TASK TO CARRY OUT
Please retype every record below exactly, leaving the pictures out.

(Collected data)
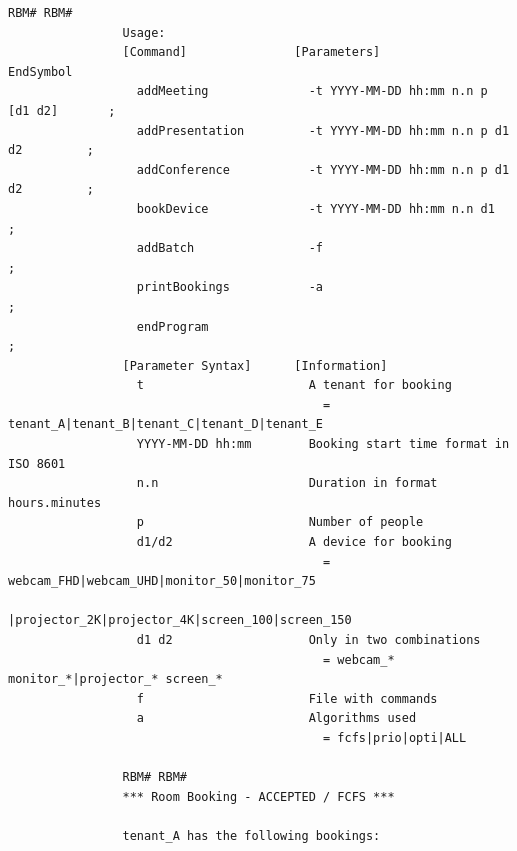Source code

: \documentclass{article}
\begin{document}
\begin{Verbatim}[gobble=8]
                RBM# RBM#
                Usage: 
                [Command]               [Parameters]                            EndSymbol     
                  addMeeting              -t YYYY-MM-DD hh:mm n.n p [d1 d2]       ;           
                  addPresentation         -t YYYY-MM-DD hh:mm n.n p d1 d2         ;           
                  addConference           -t YYYY-MM-DD hh:mm n.n p d1 d2         ;           
                  bookDevice              -t YYYY-MM-DD hh:mm n.n d1              ;           
                  addBatch                -f                                      ;           
                  printBookings           -a                                      ;           
                  endProgram                                                      ;           
                [Parameter Syntax]      [Information]                                         
                  t                       A tenant for booking                                
                                            = tenant_A|tenant_B|tenant_C|tenant_D|tenant_E    
                  YYYY-MM-DD hh:mm        Booking start time format in ISO 8601               
                  n.n                     Duration in format hours.minutes                    
                  p                       Number of people                                    
                  d1/d2                   A device for booking                                
                                            = webcam_FHD|webcam_UHD|monitor_50|monitor_75     
                                              |projector_2K|projector_4K|screen_100|screen_150
                  d1 d2                   Only in two combinations                            
                                            = webcam_* monitor_*|projector_* screen_*         
                  f                       File with commands                                  
                  a                       Algorithms used                                     
                                            = fcfs|prio|opti|ALL                              
                
                RBM# RBM# 
                *** Room Booking - ACCEPTED / FCFS ***
                
                tenant_A has the following bookings:
                

\end{Verbatim}
\end{document}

PROBLEM SOLUTION
Source code

: \documentclass{article}
\begin{document}
\begin{Verbatim}[gobble=8]
                RBM# RBM#
                Usage: 
                [Command]               [Parameters]                            EndSymbol     
                  addMeeting              -t YYYY-MM-DD hh:mm n.n p [d1 d2]       ;           
                  addPresentation         -t YYYY-MM-DD hh:mm n.n p d1 d2         ;           
                  addConference           -t YYYY-MM-DD hh:mm n.n p d1 d2         ;           
                  bookDevice              -t YYYY-MM-DD hh:mm n.n d1              ;           
                  addBatch                -f                                      ;           
                  printBookings           -a                                      ;           
                  endProgram                                                      ;           
                [Parameter Syntax]      [Information]                                         
                  t                       A tenant for booking                                
                                            = tenant_A|tenant_B|tenant_C|tenant_D|tenant_E    
                  YYYY-MM-DD hh:mm        Booking start time format in ISO 8601               
                  n.n                     Duration in format hours.minutes                    
                  p                       Number of people                                    
                  d1/d2                   A device for booking                                
                                            = webcam_FHD|webcam_UHD|monitor_50|monitor_75     
                                              |projector_2K|projector_4K|screen_100|screen_150
                  d1 d2                   Only in two combinations                            
                                            = webcam_* monitor_*|projector_* screen_*         
                  f                       File with commands                                  
                  a                       Algorithms used                                     
                                            = fcfs|prio|opti|ALL                              
                
                RBM# RBM# 
                *** Room Booking - ACCEPTED / FCFS ***
                
                tenant_A has the following bookings:
                

\end{Verbatim}
\end{document}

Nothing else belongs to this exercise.